Hypoxic training (combination of exercise and hypoxia) has been known to increase the endurance capacity of skeletal muscles in athletes [1,2]. Several studies have shown that hypoxic training improved the 5’-AMP-activated protein kinase (AMPK) and glucose transporter 4 (GLUT4) pathway to enhance glucose metabolism and mitochondrial function in the skeletal muscle of human or rats [35]. Considered of promoting aerobic metabolism of skeletal muscle and improving athlete performance, it is important to investigate the molecular mechanism by which hypoxic training affects skeletal muscle.

Peroxisome proliferator-activated receptor α (PPARα) is a ligand-activated transcription factor that belongs to the steroid hormone receptor superfamily [6]. PPARα is abundantly expressed in tissues with high fatty acid catabolism, such as liver, heart, and skeletal muscle [7], and is predominantly localized in the nucleus [8]. Over the last several decades, there have been many studies on the physiology, pharmacology, and functional genomics of PPARα. Both in vivo and in vitro studies have demonstrated that PPARα regulates the expression of some genes involved in lipid metabolism and plays a central role in the control of dyslipidemia associated with the metabolic syndrome [911].

PPARα may play an important role in exercise endurance.
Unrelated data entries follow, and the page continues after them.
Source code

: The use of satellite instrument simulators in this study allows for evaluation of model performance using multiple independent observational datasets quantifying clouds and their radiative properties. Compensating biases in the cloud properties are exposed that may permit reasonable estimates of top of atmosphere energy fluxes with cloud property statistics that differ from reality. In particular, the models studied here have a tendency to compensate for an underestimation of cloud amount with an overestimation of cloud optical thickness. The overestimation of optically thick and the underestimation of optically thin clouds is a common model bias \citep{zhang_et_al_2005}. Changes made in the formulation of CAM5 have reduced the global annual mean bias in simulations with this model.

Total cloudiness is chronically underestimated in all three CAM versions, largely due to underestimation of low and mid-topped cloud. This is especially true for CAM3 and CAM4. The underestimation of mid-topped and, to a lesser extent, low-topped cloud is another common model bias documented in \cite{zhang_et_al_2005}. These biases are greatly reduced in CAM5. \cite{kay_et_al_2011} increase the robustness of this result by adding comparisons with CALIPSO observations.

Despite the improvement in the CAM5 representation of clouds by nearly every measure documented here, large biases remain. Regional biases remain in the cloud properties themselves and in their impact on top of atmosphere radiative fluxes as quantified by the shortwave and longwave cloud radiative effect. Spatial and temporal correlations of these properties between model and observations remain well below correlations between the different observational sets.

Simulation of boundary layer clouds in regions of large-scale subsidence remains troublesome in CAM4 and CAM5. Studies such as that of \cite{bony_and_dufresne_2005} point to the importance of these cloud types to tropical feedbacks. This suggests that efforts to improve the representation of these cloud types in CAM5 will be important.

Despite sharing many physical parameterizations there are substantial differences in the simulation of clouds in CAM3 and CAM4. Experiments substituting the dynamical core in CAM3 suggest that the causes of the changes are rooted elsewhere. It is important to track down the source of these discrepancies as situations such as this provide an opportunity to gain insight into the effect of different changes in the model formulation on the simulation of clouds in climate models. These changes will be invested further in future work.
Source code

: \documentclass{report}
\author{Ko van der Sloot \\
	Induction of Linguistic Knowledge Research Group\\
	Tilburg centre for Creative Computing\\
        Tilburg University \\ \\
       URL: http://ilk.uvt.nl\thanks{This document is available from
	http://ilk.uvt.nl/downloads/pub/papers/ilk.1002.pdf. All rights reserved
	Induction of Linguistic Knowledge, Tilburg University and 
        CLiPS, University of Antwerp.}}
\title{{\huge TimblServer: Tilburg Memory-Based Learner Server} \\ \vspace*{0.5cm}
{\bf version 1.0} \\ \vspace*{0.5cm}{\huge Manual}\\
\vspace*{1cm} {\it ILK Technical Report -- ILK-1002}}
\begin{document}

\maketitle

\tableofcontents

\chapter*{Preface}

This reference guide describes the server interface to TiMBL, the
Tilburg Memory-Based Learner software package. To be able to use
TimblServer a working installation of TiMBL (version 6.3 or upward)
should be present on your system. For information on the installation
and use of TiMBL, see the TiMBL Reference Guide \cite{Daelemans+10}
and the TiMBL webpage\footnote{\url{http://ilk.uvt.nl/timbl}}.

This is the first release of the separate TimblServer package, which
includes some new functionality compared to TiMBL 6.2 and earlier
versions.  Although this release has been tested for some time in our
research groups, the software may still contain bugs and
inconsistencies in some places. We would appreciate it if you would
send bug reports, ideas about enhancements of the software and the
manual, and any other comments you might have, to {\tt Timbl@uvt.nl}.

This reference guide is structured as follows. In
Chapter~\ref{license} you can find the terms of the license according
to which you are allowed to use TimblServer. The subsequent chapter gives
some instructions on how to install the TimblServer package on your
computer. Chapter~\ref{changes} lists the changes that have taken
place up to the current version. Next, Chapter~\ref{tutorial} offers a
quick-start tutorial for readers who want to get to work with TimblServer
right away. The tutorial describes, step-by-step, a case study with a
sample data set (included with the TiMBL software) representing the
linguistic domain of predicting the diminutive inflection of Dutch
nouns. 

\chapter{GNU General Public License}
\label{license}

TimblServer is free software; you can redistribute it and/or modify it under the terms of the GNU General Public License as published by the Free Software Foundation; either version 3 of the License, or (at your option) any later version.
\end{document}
It has been reported that PPARα involved in the transcriptional regulation of metabolic enzymes and increased fatty acid oxidation in muscle tissues after endurance exercise training [12,13]. However, a down-regulation of PPARα protein was reported in skeletal muscle after a short-term (i.e. for a few hours to seven days) exercise in a normobaric hypoxic condition [14]. It remains unknown what happens to PPARα after long-term exercise in hypoxia, though the effects of long-term intermittent hypoxia alone on muscle performance has attracted much attention [15,16].

AMPK is an intracellular energy sensor that controls glucose and lipid metabolism, especially in skeletal muscles [17,18]. AMPK is a heterotrimeric kinase that contains two regulatory subunits (β and γ), and one catalytic subunit (α including α1 and α2). AMPK is activated in skeletal muscle during exercise to enhance ATP production through the phosphorylation of α subunit at Thr172 residue [19]. The role of PPARα in AMPK signaling pathway was investigated in a few studies in cellular models but the results of which were not conclusive. A study suggested that AMPKα activated PPARα in rat hepatocytes [20]. Another study reported that the activation of AMPK with 5-aminoimidazole-4-carboxamide ribonucleotide (AICAR), a well-established AMPK activator, increased PPARα activity in mouse skeletal muscle [21]. However, it was also reported that AMPK activation by AICAR reduced the transcriptional activity of PPARα in rat hepatoma cells [22]. In a review article, Leff cited unpublished data about inhibition of PPARα by AICAR [23]. These studies were all conducted in vitro, and the data have shown contradicting effects of AMPK on PPARα. To the best of our knowledge, there is no in vivo study to determine AMPK activation in the regulation of PPARα in skeletal muscle so far.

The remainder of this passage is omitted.